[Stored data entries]
========================

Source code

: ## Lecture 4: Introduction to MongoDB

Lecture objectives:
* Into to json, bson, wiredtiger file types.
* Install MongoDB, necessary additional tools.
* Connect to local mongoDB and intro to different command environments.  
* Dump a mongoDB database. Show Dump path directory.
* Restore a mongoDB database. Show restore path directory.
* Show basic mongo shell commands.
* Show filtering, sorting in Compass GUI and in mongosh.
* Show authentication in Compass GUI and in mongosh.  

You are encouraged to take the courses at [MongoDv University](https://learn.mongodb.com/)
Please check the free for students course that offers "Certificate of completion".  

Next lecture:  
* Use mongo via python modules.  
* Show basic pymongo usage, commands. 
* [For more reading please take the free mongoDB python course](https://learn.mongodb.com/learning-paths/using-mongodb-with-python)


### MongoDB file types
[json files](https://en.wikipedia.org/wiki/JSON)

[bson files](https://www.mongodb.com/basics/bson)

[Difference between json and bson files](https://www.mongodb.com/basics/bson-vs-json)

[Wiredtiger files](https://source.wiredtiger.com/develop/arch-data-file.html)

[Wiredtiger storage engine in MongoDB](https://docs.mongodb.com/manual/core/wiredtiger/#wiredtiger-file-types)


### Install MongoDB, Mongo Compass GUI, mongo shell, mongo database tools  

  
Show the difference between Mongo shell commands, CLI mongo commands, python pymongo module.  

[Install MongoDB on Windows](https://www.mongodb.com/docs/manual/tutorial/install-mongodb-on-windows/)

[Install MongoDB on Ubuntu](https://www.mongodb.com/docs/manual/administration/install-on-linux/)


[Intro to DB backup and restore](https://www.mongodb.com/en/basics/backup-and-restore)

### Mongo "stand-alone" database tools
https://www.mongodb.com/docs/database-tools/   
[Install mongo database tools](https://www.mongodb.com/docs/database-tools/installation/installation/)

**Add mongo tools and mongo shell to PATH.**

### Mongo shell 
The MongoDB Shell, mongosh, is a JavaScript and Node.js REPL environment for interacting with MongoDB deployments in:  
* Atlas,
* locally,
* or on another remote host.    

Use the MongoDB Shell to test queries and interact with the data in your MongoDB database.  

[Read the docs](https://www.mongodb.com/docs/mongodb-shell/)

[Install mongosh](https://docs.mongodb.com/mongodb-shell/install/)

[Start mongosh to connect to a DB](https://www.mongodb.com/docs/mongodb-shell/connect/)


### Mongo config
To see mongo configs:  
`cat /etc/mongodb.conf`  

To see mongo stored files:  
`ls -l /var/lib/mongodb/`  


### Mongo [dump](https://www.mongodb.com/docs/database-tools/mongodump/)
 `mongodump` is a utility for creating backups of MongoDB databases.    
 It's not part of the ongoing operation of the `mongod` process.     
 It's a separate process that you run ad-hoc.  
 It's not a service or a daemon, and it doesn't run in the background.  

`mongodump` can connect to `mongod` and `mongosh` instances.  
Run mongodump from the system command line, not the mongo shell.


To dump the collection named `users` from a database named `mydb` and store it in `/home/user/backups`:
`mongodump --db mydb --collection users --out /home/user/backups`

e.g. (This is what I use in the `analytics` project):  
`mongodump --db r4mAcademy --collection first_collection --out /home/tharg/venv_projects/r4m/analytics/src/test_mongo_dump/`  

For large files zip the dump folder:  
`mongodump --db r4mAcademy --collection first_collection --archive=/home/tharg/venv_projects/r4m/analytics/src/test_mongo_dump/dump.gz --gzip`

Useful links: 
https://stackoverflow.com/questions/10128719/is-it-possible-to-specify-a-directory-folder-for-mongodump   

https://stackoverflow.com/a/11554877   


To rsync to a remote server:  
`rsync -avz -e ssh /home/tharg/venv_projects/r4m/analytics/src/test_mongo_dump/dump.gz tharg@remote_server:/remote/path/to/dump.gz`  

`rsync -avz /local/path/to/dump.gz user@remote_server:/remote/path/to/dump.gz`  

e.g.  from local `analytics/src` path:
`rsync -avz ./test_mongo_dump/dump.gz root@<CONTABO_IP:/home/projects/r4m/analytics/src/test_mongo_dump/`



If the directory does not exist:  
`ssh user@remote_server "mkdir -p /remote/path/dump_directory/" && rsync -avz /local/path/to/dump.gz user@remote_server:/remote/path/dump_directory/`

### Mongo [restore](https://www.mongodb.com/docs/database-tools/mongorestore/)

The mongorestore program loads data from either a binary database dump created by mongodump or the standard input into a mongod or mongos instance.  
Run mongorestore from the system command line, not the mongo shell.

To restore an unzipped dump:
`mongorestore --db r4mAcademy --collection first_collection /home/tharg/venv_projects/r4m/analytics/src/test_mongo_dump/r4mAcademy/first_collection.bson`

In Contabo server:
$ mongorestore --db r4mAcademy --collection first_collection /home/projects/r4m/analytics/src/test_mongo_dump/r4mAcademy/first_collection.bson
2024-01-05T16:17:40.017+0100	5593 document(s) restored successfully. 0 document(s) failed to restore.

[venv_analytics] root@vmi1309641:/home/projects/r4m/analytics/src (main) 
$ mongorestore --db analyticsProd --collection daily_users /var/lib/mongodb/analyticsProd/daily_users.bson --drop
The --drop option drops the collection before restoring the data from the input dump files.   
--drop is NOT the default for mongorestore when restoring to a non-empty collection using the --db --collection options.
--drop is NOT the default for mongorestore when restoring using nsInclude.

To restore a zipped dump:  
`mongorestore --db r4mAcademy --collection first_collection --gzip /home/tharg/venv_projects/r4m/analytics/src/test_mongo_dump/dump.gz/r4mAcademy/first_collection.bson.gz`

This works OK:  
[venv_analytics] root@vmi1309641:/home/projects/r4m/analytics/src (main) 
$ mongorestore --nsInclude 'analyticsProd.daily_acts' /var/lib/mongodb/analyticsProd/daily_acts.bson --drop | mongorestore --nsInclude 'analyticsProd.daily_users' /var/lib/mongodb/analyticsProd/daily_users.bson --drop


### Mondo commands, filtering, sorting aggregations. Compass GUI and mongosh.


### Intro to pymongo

========================

▶ **What you need to do**: Reply with the number of lines above in which the word "mydb" appears, and with nothing else.

▶ **Result of this task**: 2